According to Josephus in Antiquities XVIII, prior Roman administrators had always removed the images from their standards before entering Jerusalem, out of respect for the Jewish prohibition against graven images (Exodus 20:4). Pilate decided that accommodation was over. He smuggled the standards in under cover of darkness, and by morning the city woke up to find pagan images overlooking the Temple.
The Jewish reaction was immediate and massive. Crowds streamed to Pilate's headquarters in Caesarea and begged for five straight days that he remove the images. On the sixth day, Pilate summoned them to an open assembly, where soldiers he had hidden behind the seats suddenly rose and drew their swords. Pilate told the crowd they would die on the spot unless they accepted the standards.
The Jews threw themselves face-down on the ground, bared their necks, and told him they would rather be killed than see God's law violated. Pilate backed down. He ordered the images carried back to Caesarea. It was one of the only times a Roman governor reversed himself under pressure from an unarmed crowd.

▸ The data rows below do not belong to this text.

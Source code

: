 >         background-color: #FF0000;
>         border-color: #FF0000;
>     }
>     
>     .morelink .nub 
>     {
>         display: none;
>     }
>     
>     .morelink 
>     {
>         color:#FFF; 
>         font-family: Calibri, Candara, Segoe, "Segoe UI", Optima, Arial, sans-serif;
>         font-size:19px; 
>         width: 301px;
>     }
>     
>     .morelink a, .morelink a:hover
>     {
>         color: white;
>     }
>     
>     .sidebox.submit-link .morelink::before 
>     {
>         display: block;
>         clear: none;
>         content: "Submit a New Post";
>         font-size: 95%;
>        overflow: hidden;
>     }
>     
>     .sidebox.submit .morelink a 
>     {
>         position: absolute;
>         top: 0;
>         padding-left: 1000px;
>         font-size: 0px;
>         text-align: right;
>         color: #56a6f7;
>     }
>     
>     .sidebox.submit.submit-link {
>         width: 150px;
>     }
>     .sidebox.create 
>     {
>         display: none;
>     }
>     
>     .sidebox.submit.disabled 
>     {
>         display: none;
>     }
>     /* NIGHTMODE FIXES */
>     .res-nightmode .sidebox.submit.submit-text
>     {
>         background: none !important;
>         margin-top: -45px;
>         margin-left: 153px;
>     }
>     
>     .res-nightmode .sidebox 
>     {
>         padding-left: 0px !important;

But Pilate was not finished provoking the Jews. He later seized money from the Temple treasury, the korban (קרבן), sacred funds dedicated to God, and used it to build an aqueduct. When crowds protested during a festival in Jerusalem, Pilate sent soldiers disguised as civilians into the crowd carrying concealed clubs. On his signal, they attacked. Many died from the blows; others were trampled in the stampede. Josephus also records that Vitellius, the governor of Syria, later visited Jerusalem, was received warmly, and returned the high priestly vestments to Jewish control, reversing years of Roman custody. It was a rare gesture of respect in an era defined by escalating confrontation.